From the entries that follow, pick out all lines holding "面向过程".
*** Exercise data ***
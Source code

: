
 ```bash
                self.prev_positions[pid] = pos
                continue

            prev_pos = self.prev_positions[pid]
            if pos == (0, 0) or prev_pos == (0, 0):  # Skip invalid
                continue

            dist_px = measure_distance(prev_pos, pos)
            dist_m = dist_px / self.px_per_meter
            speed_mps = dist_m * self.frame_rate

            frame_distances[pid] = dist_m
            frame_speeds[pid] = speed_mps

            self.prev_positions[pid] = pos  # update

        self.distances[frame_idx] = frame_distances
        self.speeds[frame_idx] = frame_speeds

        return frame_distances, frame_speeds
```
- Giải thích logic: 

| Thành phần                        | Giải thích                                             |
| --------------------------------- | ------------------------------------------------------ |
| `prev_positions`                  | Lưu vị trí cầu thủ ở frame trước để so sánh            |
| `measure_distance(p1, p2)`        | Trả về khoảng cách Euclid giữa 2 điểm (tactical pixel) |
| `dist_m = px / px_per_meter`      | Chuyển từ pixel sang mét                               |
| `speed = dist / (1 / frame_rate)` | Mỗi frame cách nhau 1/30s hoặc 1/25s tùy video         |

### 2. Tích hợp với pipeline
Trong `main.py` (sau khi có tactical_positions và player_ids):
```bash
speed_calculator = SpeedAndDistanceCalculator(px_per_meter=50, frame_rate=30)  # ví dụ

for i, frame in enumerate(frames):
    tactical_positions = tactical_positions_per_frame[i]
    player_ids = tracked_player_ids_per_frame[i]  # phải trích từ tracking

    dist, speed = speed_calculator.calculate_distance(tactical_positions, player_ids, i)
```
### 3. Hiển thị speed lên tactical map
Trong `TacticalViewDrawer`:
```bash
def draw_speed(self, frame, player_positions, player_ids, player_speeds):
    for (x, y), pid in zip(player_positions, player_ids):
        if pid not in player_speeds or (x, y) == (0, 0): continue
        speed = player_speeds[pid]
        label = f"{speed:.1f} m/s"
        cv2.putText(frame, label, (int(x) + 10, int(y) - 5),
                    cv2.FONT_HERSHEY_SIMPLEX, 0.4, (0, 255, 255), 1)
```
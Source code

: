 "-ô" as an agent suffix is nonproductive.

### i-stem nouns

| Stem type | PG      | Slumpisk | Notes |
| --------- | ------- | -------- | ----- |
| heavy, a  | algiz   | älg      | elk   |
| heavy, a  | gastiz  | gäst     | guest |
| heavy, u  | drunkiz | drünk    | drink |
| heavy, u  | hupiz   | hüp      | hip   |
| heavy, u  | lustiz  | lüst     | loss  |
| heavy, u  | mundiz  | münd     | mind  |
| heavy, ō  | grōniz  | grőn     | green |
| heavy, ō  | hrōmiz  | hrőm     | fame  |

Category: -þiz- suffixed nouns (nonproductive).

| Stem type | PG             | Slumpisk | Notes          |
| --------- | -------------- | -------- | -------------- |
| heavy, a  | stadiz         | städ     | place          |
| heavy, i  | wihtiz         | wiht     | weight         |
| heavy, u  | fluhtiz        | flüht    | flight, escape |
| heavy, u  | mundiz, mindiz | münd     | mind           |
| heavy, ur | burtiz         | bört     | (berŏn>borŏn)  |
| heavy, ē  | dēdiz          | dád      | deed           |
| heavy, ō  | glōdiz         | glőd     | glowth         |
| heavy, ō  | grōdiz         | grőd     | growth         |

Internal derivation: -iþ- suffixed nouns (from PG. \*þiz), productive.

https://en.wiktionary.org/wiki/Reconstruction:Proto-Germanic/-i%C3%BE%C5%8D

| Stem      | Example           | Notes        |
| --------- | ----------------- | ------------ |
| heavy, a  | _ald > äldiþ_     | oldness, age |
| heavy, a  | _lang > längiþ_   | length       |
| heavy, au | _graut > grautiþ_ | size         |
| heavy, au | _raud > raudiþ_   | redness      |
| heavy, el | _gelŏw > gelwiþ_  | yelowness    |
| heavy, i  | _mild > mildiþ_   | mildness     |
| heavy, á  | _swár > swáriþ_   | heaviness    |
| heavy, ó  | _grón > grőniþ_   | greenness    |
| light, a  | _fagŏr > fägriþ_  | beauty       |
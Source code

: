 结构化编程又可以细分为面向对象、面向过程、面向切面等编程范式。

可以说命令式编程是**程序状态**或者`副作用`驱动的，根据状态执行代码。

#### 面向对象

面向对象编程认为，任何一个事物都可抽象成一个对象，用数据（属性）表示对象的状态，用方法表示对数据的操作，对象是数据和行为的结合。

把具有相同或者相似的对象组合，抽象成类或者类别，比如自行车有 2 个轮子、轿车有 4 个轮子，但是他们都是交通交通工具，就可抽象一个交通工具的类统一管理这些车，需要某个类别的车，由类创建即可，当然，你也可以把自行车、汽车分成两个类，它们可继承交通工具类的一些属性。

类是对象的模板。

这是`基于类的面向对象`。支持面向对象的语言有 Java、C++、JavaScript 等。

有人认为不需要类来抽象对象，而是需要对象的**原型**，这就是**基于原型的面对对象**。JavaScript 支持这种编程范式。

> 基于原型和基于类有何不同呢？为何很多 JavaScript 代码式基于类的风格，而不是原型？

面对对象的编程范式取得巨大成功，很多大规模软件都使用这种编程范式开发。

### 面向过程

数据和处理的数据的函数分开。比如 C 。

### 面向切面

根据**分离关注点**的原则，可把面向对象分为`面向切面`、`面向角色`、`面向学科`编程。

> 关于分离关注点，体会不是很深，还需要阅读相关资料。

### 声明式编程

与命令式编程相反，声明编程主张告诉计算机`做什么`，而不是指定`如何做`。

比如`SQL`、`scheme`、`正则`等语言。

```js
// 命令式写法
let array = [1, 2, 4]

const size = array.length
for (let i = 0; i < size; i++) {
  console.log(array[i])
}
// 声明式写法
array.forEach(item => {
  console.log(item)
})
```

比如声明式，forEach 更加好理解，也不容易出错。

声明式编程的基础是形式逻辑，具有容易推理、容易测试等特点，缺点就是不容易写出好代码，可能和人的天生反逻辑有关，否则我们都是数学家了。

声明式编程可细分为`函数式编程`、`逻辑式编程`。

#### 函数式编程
***
_Answer to the problem_
: 结构化编程又可以细分为面向对象、面向过程、面向切面等编程范式。
### 面向过程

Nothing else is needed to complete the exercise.